Witnesses will be allowed to give evidence in a natural way. Many of the statements to. which a witness is likely to refer will be automatically admissible, e.g., his own and those of other witnesses. Many others will not be worth objecting to because of the probability that the court will admit them.
Litigants will be more likely to get just decisions, because the courts will be able to consider a wider range of useful evidence. To illustrate this, consider what will happen in the cases used as examples on pp. 4 and 5, if the recommendations are implemented.
1. Both the wife and the doctor will be able to give evidence of the dead worker’s description of his accident.
2. It will be possible to prove the witness’s admissions, either through his letters or the evidence of someone who heard him make the statements, if he is dead, or if he is called as a witness, or if there is justification for not calling him.
3. The customer will be able to put in evidence against the railway company the statements of the employee, because they related to a matter of which he had superintendence.
4. As the girl is now dead, her statement about the attack will be able to be proved by someone who heard her make it.
5. The girl’s statement will be admissible if she gives evidence or is too young to, give evidence, or if the court thinks the statement is reliable. If none of these avenues is available the court will be able to admit it as a statement tending to support the acquittal of the accused.
6. The driver’s statement will be admissible in evidence against his employer because the driver was speaking of something within the scope of his employment of which he had personal knowledge.
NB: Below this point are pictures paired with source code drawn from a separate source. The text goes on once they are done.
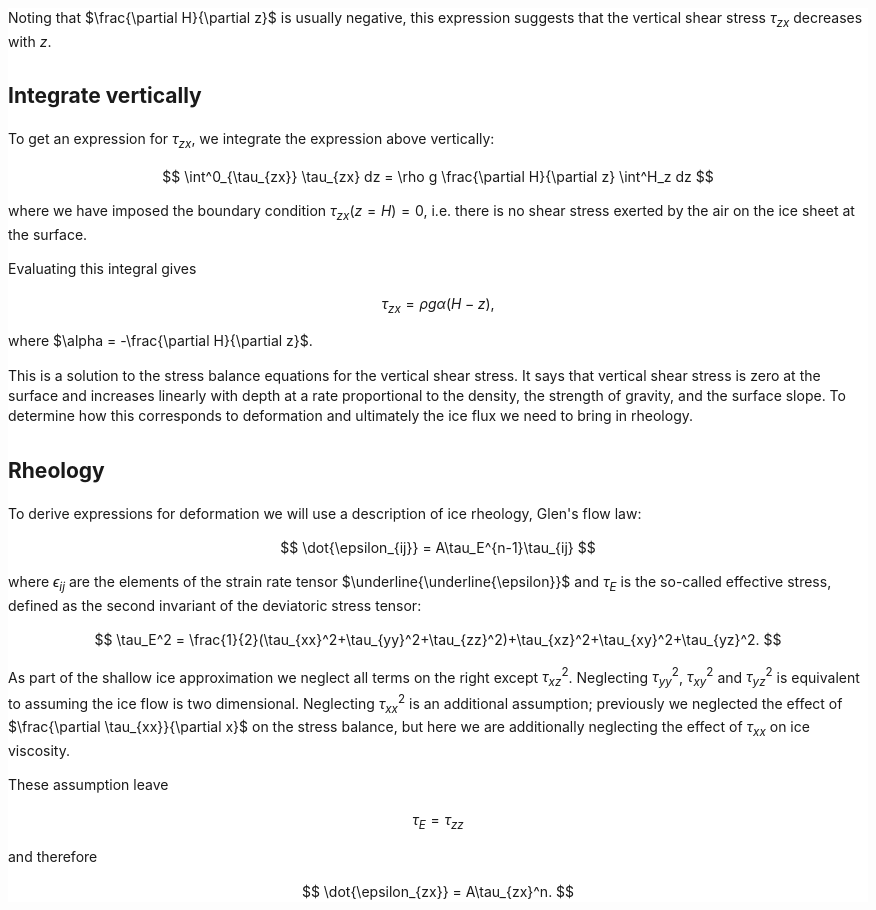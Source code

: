 Noting that $\frac{\partial H}{\partial z}$ is usually negative, this expression suggests that the vertical shear stress $\tau_{zx}$ decreases with $z$. 

## Integrate vertically 
To get an expression for $\tau_{zx}$, we integrate the expression above vertically: 

$$
\int^0_{\tau_{zx}} \tau_{zx} dz = \rho g \frac{\partial H}{\partial z} \int^H_z  dz
$$

where we have imposed the boundary condition $\tau_{zx}(z=H) = 0$, i.e.  there is no shear stress exerted by the air on the ice sheet at the surface. 

Evaluating this integral gives

$$
\tau_{zx} = \rho g \alpha  (H-z),
$$

where $\alpha = -\frac{\partial H}{\partial z}$.

This is a solution to the stress balance equations for the vertical shear stress. It says that vertical shear stress is zero at the surface and increases linearly with depth at a rate proportional to the density, the strength of gravity, and the surface slope. To determine how this corresponds to deformation and ultimately the ice flux we need to bring in rheology.  


## Rheology
To derive expressions for deformation we will use a description of ice rheology, Glen's flow law: 

$$
\dot{\epsilon_{ij}} = A\tau_E^{n-1}\tau_{ij}
$$

where $\epsilon_{ij}$ are the elements of the strain rate tensor $\underline{\underline{\epsilon}}$ and $\tau_E$ is the so-called effective stress, defined as the second invariant of the deviatoric stress tensor:

$$
\tau_E^2 = \frac{1}{2}(\tau_{xx}^2+\tau_{yy}^2+\tau_{zz}^2)+\tau_{xz}^2+\tau_{xy}^2+\tau_{yz}^2.
$$

As part of the shallow ice approximation we neglect all terms on the right except $\tau_{xz}^2$. Neglecting $\tau_{yy}^2$, $\tau_{xy}^2$ and $\tau_{yz}^2$ is equivalent to assuming the ice flow is two dimensional. Neglecting $\tau_{xx}^2$ is an additional assumption; previously we neglected the effect of $\frac{\partial \tau_{xx}}{\partial x}$ on the stress balance, but here we are additionally neglecting the effect of $\tau_{xx}$ on ice viscosity.

These assumption leave

$$
\tau_E = \tau_{zz}
$$

and therefore 

$$
\dot{\epsilon_{zx}} = A\tau_{zx}^n.
$$
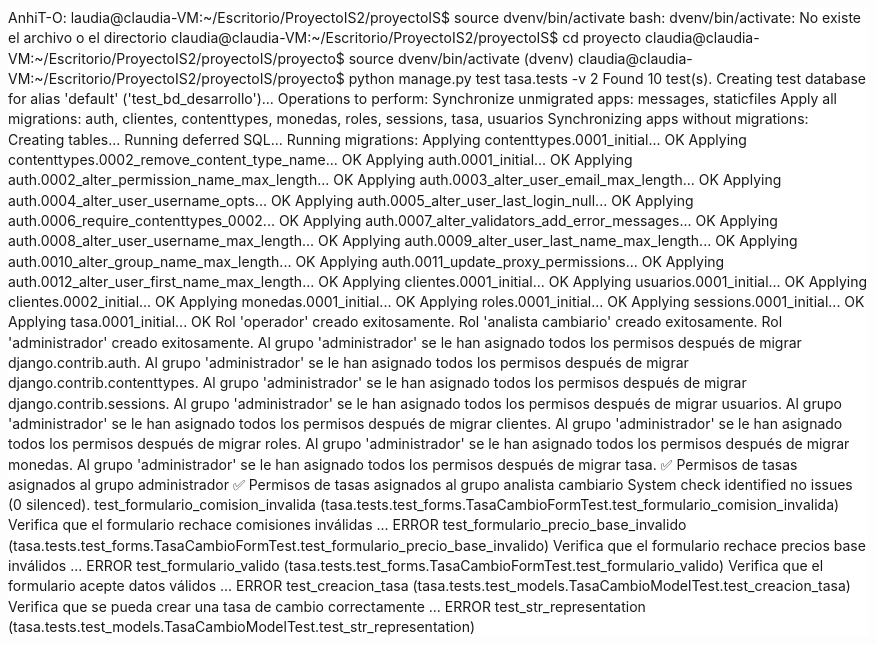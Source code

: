AnhiT-O: laudia@claudia-VM:~/Escritorio/ProyectoIS2/proyectoIS$ source dvenv/bin/activate
bash: dvenv/bin/activate: No existe el archivo o el directorio
claudia@claudia-VM:~/Escritorio/ProyectoIS2/proyectoIS$ cd proyecto
claudia@claudia-VM:~/Escritorio/ProyectoIS2/proyectoIS/proyecto$ source dvenv/bin/activate
(dvenv) claudia@claudia-VM:~/Escritorio/ProyectoIS2/proyectoIS/proyecto$ python manage.py test tasa.tests -v 2
Found 10 test(s).
Creating test database for alias 'default' ('test_bd_desarrollo')...
Operations to perform:
  Synchronize unmigrated apps: messages, staticfiles
  Apply all migrations: auth, clientes, contenttypes, monedas, roles, sessions, tasa, usuarios
Synchronizing apps without migrations:
  Creating tables...
    Running deferred SQL...
Running migrations:
  Applying contenttypes.0001_initial... OK
  Applying contenttypes.0002_remove_content_type_name... OK
  Applying auth.0001_initial... OK
  Applying auth.0002_alter_permission_name_max_length... OK
  Applying auth.0003_alter_user_email_max_length... OK
  Applying auth.0004_alter_user_username_opts... OK
  Applying auth.0005_alter_user_last_login_null... OK
  Applying auth.0006_require_contenttypes_0002... OK
  Applying auth.0007_alter_validators_add_error_messages... OK
  Applying auth.0008_alter_user_username_max_length... OK
  Applying auth.0009_alter_user_last_name_max_length... OK
  Applying auth.0010_alter_group_name_max_length... OK
  Applying auth.0011_update_proxy_permissions... OK
  Applying auth.0012_alter_user_first_name_max_length... OK
  Applying clientes.0001_initial... OK
  Applying usuarios.0001_initial... OK
  Applying clientes.0002_initial... OK
  Applying monedas.0001_initial... OK
  Applying roles.0001_initial... OK
  Applying sessions.0001_initial... OK
  Applying tasa.0001_initial... OK
Rol 'operador' creado exitosamente.
Rol 'analista cambiario' creado exitosamente.
Rol 'administrador' creado exitosamente.
Al grupo 'administrador' se le han asignado todos los permisos después de migrar django.contrib.auth.
Al grupo 'administrador' se le han asignado todos los permisos después de migrar django.contrib.contenttypes.
Al grupo 'administrador' se le han asignado todos los permisos después de migrar django.contrib.sessions.
Al grupo 'administrador' se le han asignado todos los permisos después de migrar usuarios.
Al grupo 'administrador' se le han asignado todos los permisos después de migrar clientes.
Al grupo 'administrador' se le han asignado todos los permisos después de migrar roles.
Al grupo 'administrador' se le han asignado todos los permisos después de migrar monedas.
Al grupo 'administrador' se le han asignado todos los permisos después de migrar tasa.
✅ Permisos de tasas asignados al grupo administrador
✅ Permisos de tasas asignados al grupo analista cambiario
System check identified no issues (0 silenced).
test_formulario_comision_invalida (tasa.tests.test_forms.TasaCambioFormTest.test_formulario_comision_invalida)
Verifica que el formulario rechace comisiones inválidas ... ERROR
test_formulario_precio_base_invalido (tasa.tests.test_forms.TasaCambioFormTest.test_formulario_precio_base_invalido)
Verifica que el formulario rechace precios base inválidos ... ERROR
test_formulario_valido (tasa.tests.test_forms.TasaCambioFormTest.test_formulario_valido)
Verifica que el formulario acepte datos válidos ... ERROR
test_creacion_tasa (tasa.tests.test_models.TasaCambioModelTest.test_creacion_tasa)
Verifica que se pueda crear una tasa de cambio correctamente ... ERROR
test_str_representation (tasa.tests.test_models.TasaCambioModelTest.test_str_representation)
7. If the victim of the assault is called as a witness, the person to whom he told the number will be able to give evidence of it, and the piece of paper it was written down on will also be admissible.
8. The other police will be allowed to give evidence of the dead man’s description of his attackers.
9. As the witness is giving evidence, his earlier statement will not only be available to attack his recollection or truthfulness, but will be admissible as some evidence of what really happened.
10. The court will be able to admit the evidence of the other person’s confession as evidence tending to support the acquittal of the accused, if it is not admissible in some other way.
11. If the woman gives evidence herself, she herself, the doctor and the other persons will be allowed to give evidence of her statements that she was injured at work.
Although the recommendations deal with what may seem at first sight a technical matter for lawyers, their implementation will make a big difference to ordinary people who come to the courts, whether as witnesses or as civil litigants, or accused of a criminal offence.